▶ _ACTIVITY_
No pictures should appear. The lines from the beginning of the listing through the one holding "In the ever-evolving" must be reproduced exactly, and nothing more.

▶ _DATA SUPPLIED_
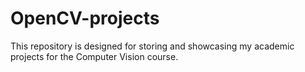 # OpenCV-projects
This repository is designed for storing and showcasing my academic projects for the Computer Vision course.

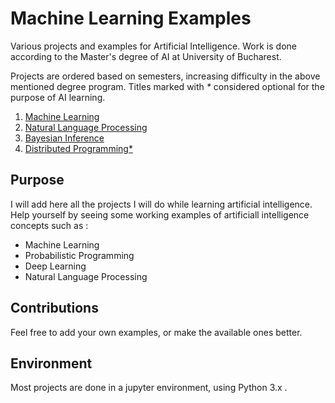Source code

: # Machine Learning Examples

Various projects and examples for Artificial Intelligence. 
Work is done according to the Master's degree of AI at University of Bucharest. 

Projects are ordered based on semesters, increasing difficulty in the above mentioned degree program. Titles marked with *\** considered optional for the purpose of AI learning.

1. [Machine Learning]()
2. [Natural Language Processing]()
3. [Bayesian Inference]()
4. [Distributed Programming\*]()

## Purpose

I will add here all the projects I will do while learning artificial intelligence. 
Help yourself by seeing some working examples of artificiall intelligence concepts such as :

+ Machine Learning
+ Probabilistic Programming
+ Deep Learning
+ Natural Language Processing

## Contributions
Feel free to add your own examples, or make the available ones better.

## Environment

Most projects are done in a jupyter environment, using Python 3.x .



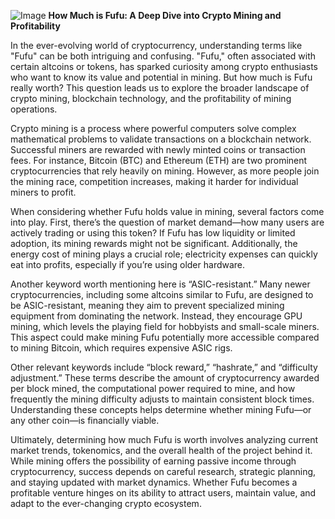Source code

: 
![Image](https://github.com/user-attachments/assets/31692037-0104-4703-abd1-696b6a7dd41b)
**How Much is Fufu: A Deep Dive into Crypto Mining and Profitability**

In the ever-evolving world of cryptocurrency, understanding terms like "Fufu" can be both intriguing and confusing. "Fufu," often associated with certain altcoins or tokens, has sparked curiosity among crypto enthusiasts who want to know its value and potential in mining. But how much is Fufu really worth? This question leads us to explore the broader landscape of crypto mining, blockchain technology, and the profitability of mining operations.

Crypto mining is a process where powerful computers solve complex mathematical problems to validate transactions on a blockchain network. Successful miners are rewarded with newly minted coins or transaction fees. For instance, Bitcoin (BTC) and Ethereum (ETH) are two prominent cryptocurrencies that rely heavily on mining. However, as more people join the mining race, competition increases, making it harder for individual miners to profit.

When considering whether Fufu holds value in mining, several factors come into play. First, there’s the question of market demand—how many users are actively trading or using this token? If Fufu has low liquidity or limited adoption, its mining rewards might not be significant. Additionally, the energy cost of mining plays a crucial role; electricity expenses can quickly eat into profits, especially if you’re using older hardware.

Another keyword worth mentioning here is “ASIC-resistant.” Many newer cryptocurrencies, including some altcoins similar to Fufu, are designed to be ASIC-resistant, meaning they aim to prevent specialized mining equipment from dominating the network. Instead, they encourage GPU mining, which levels the playing field for hobbyists and small-scale miners. This aspect could make mining Fufu potentially more accessible compared to mining Bitcoin, which requires expensive ASIC rigs.

Other relevant keywords include “block reward,” “hashrate,” and “difficulty adjustment.” These terms describe the amount of cryptocurrency awarded per block mined, the computational power required to mine, and how frequently the mining difficulty adjusts to maintain consistent block times. Understanding these concepts helps determine whether mining Fufu—or any other coin—is financially viable.

Ultimately, determining how much Fufu is worth involves analyzing current market trends, tokenomics, and the overall health of the project behind it. While mining offers the possibility of earning passive income through cryptocurrency, success depends on careful research, strategic planning, and staying updated with market dynamics. Whether Fufu becomes a profitable venture hinges on its ability to attract users, maintain value, and adapt to the ever-changing crypto ecosystem.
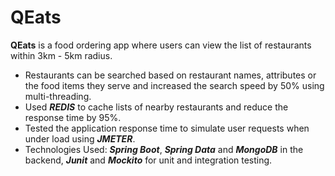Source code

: # QEats

**QEats** is a food ordering app where users can view the list of restaurants within 3km - 5km radius.
- Restaurants can be searched based on restaurant names, attributes or the food items they serve and increased the
search speed by 50% using multi-threading.
- Used ***REDIS*** to cache lists of nearby restaurants and reduce the response time by 95%.
- Tested the application response time to simulate user requests when under load using ***JMETER***.
- Technologies Used: ***Spring Boot***, ***Spring Data*** and ***MongoDB*** in the backend, ***Junit*** and ***Mockito*** for unit and integration
testing.
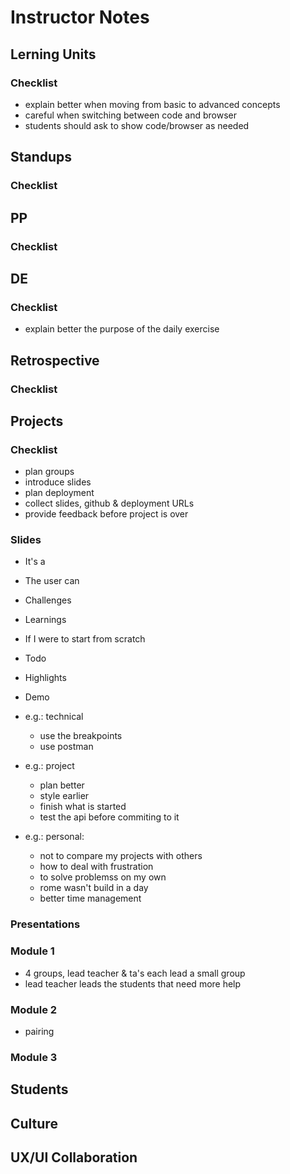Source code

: 
# Instructor Notes

## Lerning Units

### Checklist

- explain better when moving from basic to advanced concepts
- careful when switching between code and browser
- students should ask to show code/browser as needed


## Standups

### Checklist


## PP

### Checklist


## DE

### Checklist

- explain better the purpose of the daily exercise

##


## Retrospective

### Checklist



## Projects

### Checklist

- plan groups
- introduce slides
- plan deployment
- collect slides, github & deployment URLs
- provide feedback before project is over


### Slides

- It's a
- The user can
- Challenges
- Learnings
- If I were to start from scratch
- Todo
- Highlights
- Demo

- e.g.: technical
  - use the breakpoints
  - use postman

- e.g.: project
  - plan better
  - style earlier
  - finish what is started
  - test the api before commiting to it

- e.g.: personal:
  - not to compare my projects with others
  - how to deal with frustration
  - to solve problemss on my own
  - rome wasn't build in a day
  - better time management

### Presentations

### Module 1

- 4 groups, lead teacher & ta's each lead a small group
- lead teacher leads the students that need more help

### Module 2

- pairing

### Module 3

## Students

## Culture

## UX/UI Collaboration




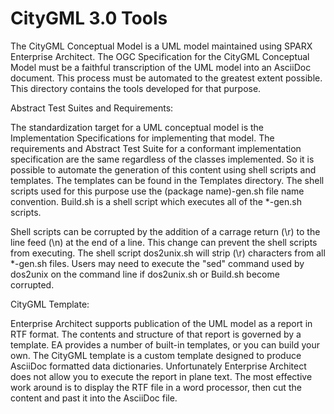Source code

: CityGML 3.0 Tools
===========

The CityGML Conceptual Model is a UML model maintained using SPARX Enterprise Architect. The OGC Specification for the CityGML Conceptual Model must be a faithful transcription of the UML model into an AsciiDoc document. This process must be automated to the greatest extent possible. This directory contains the tools developed for that purpose.

Abstract Test Suites and Requirements:

The standardization target for a UML conceptual model is the Implementation Specifications for implementing that model. The requirements and Abstract Test Suite for a conformant implementation specification are the same regardless of the classes implemented. So it is possible to automate the generation of this content using shell scripts and templates. The templates can be found in the Templates directory. The shell scripts used for this purpose use the (package name)-gen.sh file name convention.  Build.sh is a shell script which executes all of the *-gen.sh scripts.

Shell scripts can be corrupted by the addition of a carrage return (\r) to the line feed (\n) at the end of a line. This change can prevent the shell scripts from executing. The shell script dos2unix.sh will strip (\r) characters from all *-gen.sh files. Users may need to execute the "sed" command used by dos2unix on the command line if dos2unix.sh or Build.sh become corrupted.  


CityGML Template:

Enterprise Architect supports publication of the UML model as a report in RTF format. The contents and structure of that report is governed by a template. EA provides a number of built-in templates, or you can build your own. The CityGML template is a custom template designed to produce AsciiDoc formatted data dictionaries. Unfortunately Enterprise Architect does not allow you to execute the report in plane text. The most effective work around is to display the RTF file in a word processor, then cut the content and past it into the AsciiDoc file.



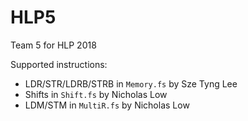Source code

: # HLP5
Team 5 for HLP 2018

Supported instructions:
- LDR/STR/LDRB/STRB in `Memory.fs` by Sze Tyng Lee
- Shifts in `Shift.fs` by Nicholas Low
- LDM/STM in `MultiR.fs` by Nicholas Low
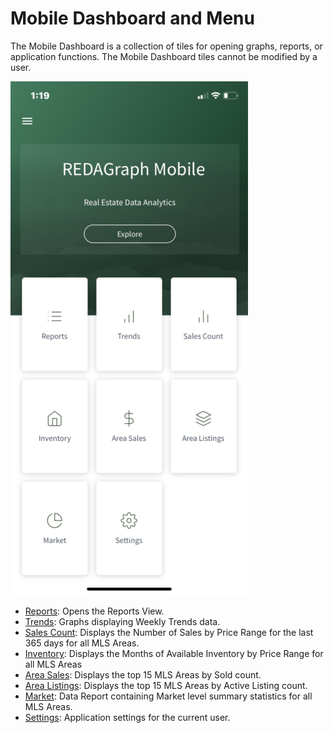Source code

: ﻿# Mobile Dashboard and Menu

The Mobile Dashboard is a collection of tiles for opening graphs, reports, or application functions. The Mobile Dashboard tiles cannot be modified by a user.

![Mobile Dashboard image](../images/reda_mobile_dashboard_v1.png)

* [Reports](mobile-reports.md):  Opens the Reports View.
* [Trends](mobile-trends.md):  Graphs displaying Weekly Trends data.
* [Sales Count](mobile-salescount.md):  Displays the Number of Sales by Price Range for the last 365 days for all MLS Areas.
* [Inventory](mobile-inventory.md):  Displays the Months of Available Inventory by Price Range for all MLS Areas
* [Area Sales](mobile-areasales.md):  Displays the top 15 MLS Areas by Sold count.
* [Area Listings](mobile-arealistings.md):  Displays the top 15 MLS Areas by Active Listing count.
* [Market](mobile-market.md):  Data Report containing Market level summary statistics for all MLS Areas.
* [Settings](mobile-settings.md):  Application settings for the current user.

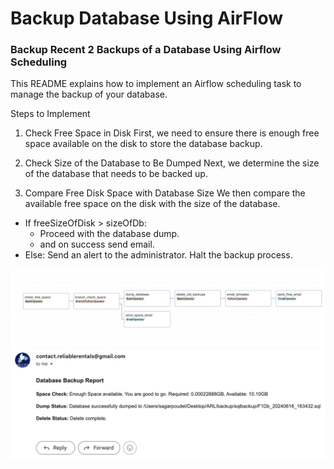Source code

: # Backup Database Using AirFlow
### Backup Recent 2 Backups of a Database Using Airflow Scheduling
This README explains how to implement an Airflow scheduling task to manage the backup of your database.

Steps to Implement
1. Check Free Space in Disk
First, we need to ensure there is enough free space available on the disk to store the database backup.

2. Check Size of the Database to Be Dumped
Next, we determine the size of the database that needs to be backed up.

3. Compare Free Disk Space with Database Size
We then compare the available free space on the disk with the size of the database.

- If freeSizeOfDisk > sizeOfDb:
     - Proceed with the database dump.
     - and on success send email.
- Else:
    Send an alert to the administrator.
    Halt the backup process.

![plot](./assets/graph.png)
![plot](./assets/email.png)

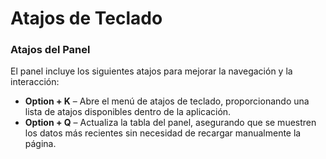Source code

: # Atajos de Teclado

### Atajos del Panel

El panel incluye los siguientes atajos para mejorar la navegación y la interacción:

* **Option + K** – Abre el menú de atajos de teclado, proporcionando una lista de atajos disponibles dentro de la aplicación.
* **Option + Q** – Actualiza la tabla del panel, asegurando que se muestren los datos más recientes sin necesidad de recargar manualmente la página.

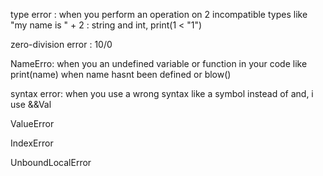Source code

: type error : when you perform an operation on 2 incompatible types like "my name is " + 2 : string and int, print(1 < "1")

zero-division error : 10/0

NameErro: when you an undefined variable or function in your code
like print(name) when name hasnt been defined or blow()

syntax error: when you use a wrong syntax like a symbol
instead of and, i use &&Val

ValueError

IndexError

UnboundLocalError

▶ _RESPONSE_
 # OpenCV-projects
This repository is designed for storing and showcasing my academic projects for the Computer Vision course.

Source code

: # Machine Learning Examples

Various projects and examples for Artificial Intelligence. 
Work is done according to the Master's degree of AI at University of Bucharest. 

Projects are ordered based on semesters, increasing difficulty in the above mentioned degree program. Titles marked with *\** considered optional for the purpose of AI learning.

1. [Machine Learning]()
2. [Natural Language Processing]()
3. [Bayesian Inference]()
4. [Distributed Programming\*]()

## Purpose

I will add here all the projects I will do while learning artificial intelligence. 
Help yourself by seeing some working examples of artificiall intelligence concepts such as :

+ Machine Learning
+ Probabilistic Programming
+ Deep Learning
+ Natural Language Processing

## Contributions
Feel free to add your own examples, or make the available ones better.

## Environment

Most projects are done in a jupyter environment, using Python 3.x .



Source code

: 
![Image](https://github.com/user-attachments/assets/31692037-0104-4703-abd1-696b6a7dd41b)
**How Much is Fufu: A Deep Dive into Crypto Mining and Profitability**

In the ever-evolving world of cryptocurrency, understanding terms like "Fufu" can be both intriguing and confusing. "Fufu," often associated with certain altcoins or tokens, has sparked curiosity among crypto enthusiasts who want to know its value and potential in mining. But how much is Fufu really worth? This question leads us to explore the broader landscape of crypto mining, blockchain technology, and the profitability of mining operations.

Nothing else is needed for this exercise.